[SPARK-39955][CORE] Improve LaunchTask process to avoid Stage failures caused by fail-to-send LaunchTask messages #37384

kevin85421 · 2022-08-03T00:06:22Z

What changes were proposed in this pull request?

A. Non-Task Failure: Driver does not send any LaunchTask message to Executor, and thus there is no running task on Executor. It is impossible to be Task Failure.

B. Non-Task Failure: If a RPC failure happens before receiving the StatusUpdate message from Executor, it is Non-Task Failure because the task does not start to run in Executor.

C. Task Failure: If there is any running task in the Executor, we will recognize the RPC failure as Task Failure.

D. Non-Task Failure: There is no running task on the Executor when all tasks on the Executor are in finished states (FINISHED, FAILED, KILLED, LOST). Hence, the RPC failures in this phase are Non-Task Failure.

Why are the changes needed?

There are two possible reasons, including Non-Task Failure and Task Failure, to make RPC failures.

(1) Task Failure: The network is good, but the task causes the executor's JVM crash. Hence, RPC fails.
(2) Non-Task Failure: The executor works well, but the network between Driver and Executor is broken. Hence, RPC fails.

We should handle these two different kinds of failure in different ways. First, if the failure is Task Failure, we should increment the variable numFailures. If the value of numFailures is larger than a threshold, Spark will label the job failed. Second, if the failure is Non-Task Failure, we will not increment the variable numFailures. We will just assign the task to a new executor. Hence, the job will not be recognized as failed due to Non-Task Failure.

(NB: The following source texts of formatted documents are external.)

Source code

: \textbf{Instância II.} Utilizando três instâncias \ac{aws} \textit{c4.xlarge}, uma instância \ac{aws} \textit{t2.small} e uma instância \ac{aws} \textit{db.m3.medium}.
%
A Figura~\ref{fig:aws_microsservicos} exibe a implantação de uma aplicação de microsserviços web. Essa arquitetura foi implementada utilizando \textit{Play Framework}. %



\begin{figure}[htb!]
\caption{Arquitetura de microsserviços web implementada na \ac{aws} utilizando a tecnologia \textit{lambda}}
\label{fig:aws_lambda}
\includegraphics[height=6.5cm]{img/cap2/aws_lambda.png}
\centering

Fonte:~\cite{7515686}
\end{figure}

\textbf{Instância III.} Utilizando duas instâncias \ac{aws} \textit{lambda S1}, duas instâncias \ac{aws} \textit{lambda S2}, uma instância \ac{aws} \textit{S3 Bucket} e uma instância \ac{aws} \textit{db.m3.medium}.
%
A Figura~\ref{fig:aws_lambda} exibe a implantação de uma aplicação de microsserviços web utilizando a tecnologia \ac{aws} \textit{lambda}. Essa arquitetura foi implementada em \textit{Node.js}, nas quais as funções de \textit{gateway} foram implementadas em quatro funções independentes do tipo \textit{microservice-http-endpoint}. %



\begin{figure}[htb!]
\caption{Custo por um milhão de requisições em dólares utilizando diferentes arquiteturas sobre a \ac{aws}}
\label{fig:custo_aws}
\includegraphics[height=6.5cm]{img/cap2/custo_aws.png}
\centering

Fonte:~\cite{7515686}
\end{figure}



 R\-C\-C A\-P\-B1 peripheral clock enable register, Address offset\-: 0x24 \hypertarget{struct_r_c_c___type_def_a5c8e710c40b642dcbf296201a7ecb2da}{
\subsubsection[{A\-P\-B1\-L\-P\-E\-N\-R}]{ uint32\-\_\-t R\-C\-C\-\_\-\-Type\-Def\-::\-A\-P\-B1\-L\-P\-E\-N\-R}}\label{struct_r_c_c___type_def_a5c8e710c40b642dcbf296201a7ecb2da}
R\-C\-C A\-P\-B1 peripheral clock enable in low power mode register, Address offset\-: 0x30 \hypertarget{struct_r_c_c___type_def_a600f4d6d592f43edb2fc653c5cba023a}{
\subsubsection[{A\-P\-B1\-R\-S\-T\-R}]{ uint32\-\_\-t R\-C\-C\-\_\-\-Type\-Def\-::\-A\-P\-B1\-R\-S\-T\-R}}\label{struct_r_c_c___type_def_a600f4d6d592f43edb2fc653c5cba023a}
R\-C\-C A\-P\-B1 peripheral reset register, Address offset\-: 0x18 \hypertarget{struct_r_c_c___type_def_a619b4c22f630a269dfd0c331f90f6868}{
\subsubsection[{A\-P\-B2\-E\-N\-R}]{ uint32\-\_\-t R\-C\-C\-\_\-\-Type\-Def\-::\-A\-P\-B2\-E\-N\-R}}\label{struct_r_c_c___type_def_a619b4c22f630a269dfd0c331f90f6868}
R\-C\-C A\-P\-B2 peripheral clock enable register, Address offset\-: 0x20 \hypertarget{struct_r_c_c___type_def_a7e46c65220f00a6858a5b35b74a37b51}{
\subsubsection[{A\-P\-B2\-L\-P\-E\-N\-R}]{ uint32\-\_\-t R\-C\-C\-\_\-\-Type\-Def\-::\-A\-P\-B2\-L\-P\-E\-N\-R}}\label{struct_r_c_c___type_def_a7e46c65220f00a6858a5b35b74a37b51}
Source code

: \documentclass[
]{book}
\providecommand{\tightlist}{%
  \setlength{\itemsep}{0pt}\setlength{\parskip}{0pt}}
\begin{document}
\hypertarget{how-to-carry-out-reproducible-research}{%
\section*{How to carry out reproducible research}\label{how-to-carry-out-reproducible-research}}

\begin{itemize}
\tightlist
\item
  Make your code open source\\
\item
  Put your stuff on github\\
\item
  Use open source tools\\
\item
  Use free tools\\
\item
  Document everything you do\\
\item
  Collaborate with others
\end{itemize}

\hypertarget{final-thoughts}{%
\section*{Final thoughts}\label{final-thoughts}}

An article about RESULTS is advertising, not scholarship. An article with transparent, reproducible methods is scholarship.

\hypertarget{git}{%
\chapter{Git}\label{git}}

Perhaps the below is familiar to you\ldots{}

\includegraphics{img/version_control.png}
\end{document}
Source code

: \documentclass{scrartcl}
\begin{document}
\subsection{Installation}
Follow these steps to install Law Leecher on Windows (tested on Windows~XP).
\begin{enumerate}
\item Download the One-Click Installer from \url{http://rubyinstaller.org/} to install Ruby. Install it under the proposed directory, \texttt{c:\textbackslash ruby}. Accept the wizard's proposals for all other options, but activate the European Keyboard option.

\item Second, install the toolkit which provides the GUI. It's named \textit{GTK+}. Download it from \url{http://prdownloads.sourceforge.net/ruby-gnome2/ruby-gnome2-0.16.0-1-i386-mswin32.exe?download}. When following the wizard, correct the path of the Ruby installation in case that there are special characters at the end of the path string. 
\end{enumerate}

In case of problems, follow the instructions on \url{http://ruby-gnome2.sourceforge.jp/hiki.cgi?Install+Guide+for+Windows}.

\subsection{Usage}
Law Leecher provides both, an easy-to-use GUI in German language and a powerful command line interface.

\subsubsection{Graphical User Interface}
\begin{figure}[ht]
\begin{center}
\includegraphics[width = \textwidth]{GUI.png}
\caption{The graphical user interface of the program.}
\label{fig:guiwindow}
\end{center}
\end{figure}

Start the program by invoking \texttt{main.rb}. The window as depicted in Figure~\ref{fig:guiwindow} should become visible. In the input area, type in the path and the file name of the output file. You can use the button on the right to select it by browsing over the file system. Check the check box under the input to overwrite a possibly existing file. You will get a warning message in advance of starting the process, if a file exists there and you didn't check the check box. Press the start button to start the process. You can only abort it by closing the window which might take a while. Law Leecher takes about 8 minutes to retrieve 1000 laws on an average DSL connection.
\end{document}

However, currently, Spark recognizes every RPC failure as Task Failure. Hence, this PR aims to categorize RPC failures into two categories, Task Failure and Network Failure.

Does this PR introduce any user-facing change?

No

How was this patch tested?

build/sbt "core/testOnly *TaskSchedulerImplSuite -- -z SPARK-39955"
build/sbt "core/testOnly *TaskSetManagerSuite"

kevin85421 · 2022-08-03T00:15:26Z

cc. @Ngone51 @jiangxb1987

AmplabJenkins · 2022-08-04T05:07:11Z

Can one of the admins verify this patch?

mridulm · 2022-08-04T20:36:12Z

I am trying to understand what is the actual usecase we are trying to target here.
There is a behavior change here which has nontrivial implications - and I want to understand why we are doing this.

kevin85421 · 2022-08-04T22:30:53Z

Hi @mridulm,

Task Failure vs Non-Task Failure

We can categorize executor loss reasons into two categories.

(1) Task Failure: The network is good, but the task causes the executor's JVM crash. Hence, executor loses. Take the following as an example, the tasks will close executor's JVM by System.exit(0). If the executor loss is caused by Task Failure, we should increment the variable numFailures. If the value of numFailures is larger than a threshold, Spark will label the job failed.

sc.parallelize(1 to 10, 1).map{ x => System.exit(0) }.count()

(2) Non-Task Failure: If the executor loss is not caused by problematic tasks such as the above example, it is caused by Non-Task Failure. For examples,

Example1: The executor's JVM is closed by the failure of directory creation.
Example2: The executor works well, but the network between Driver and Executor is broken.

In these cases, we should not fail the Spark job. We just need to assign the tasks to other nodes.

Why do we need this PR?

Currently, driver will consider every executor loss as Task Failure. However, some executor losses may be caused by Non-Task Failures (e.g. network disconnection), and thus some extra Spark job failures may occur. With this PR, we can categorize the reason of executor loss into Task Failure and Non-Task Failure, so some extra Spark job failures can be avoided.

mridulm · 2022-08-05T07:08:00Z

My query was slightly different - are you actually seeing this issue ? Can you elaborate on what was observed ?
There are corner cases which we do not deal with currently in spark, given the complexity of handling them, and given how infrequent they are. A stage/job is not immediately failed when a single task fails - it is retried, and there are various exclude lists which prevent repeated schedule on the same executor/node and quickly fail the stage/job.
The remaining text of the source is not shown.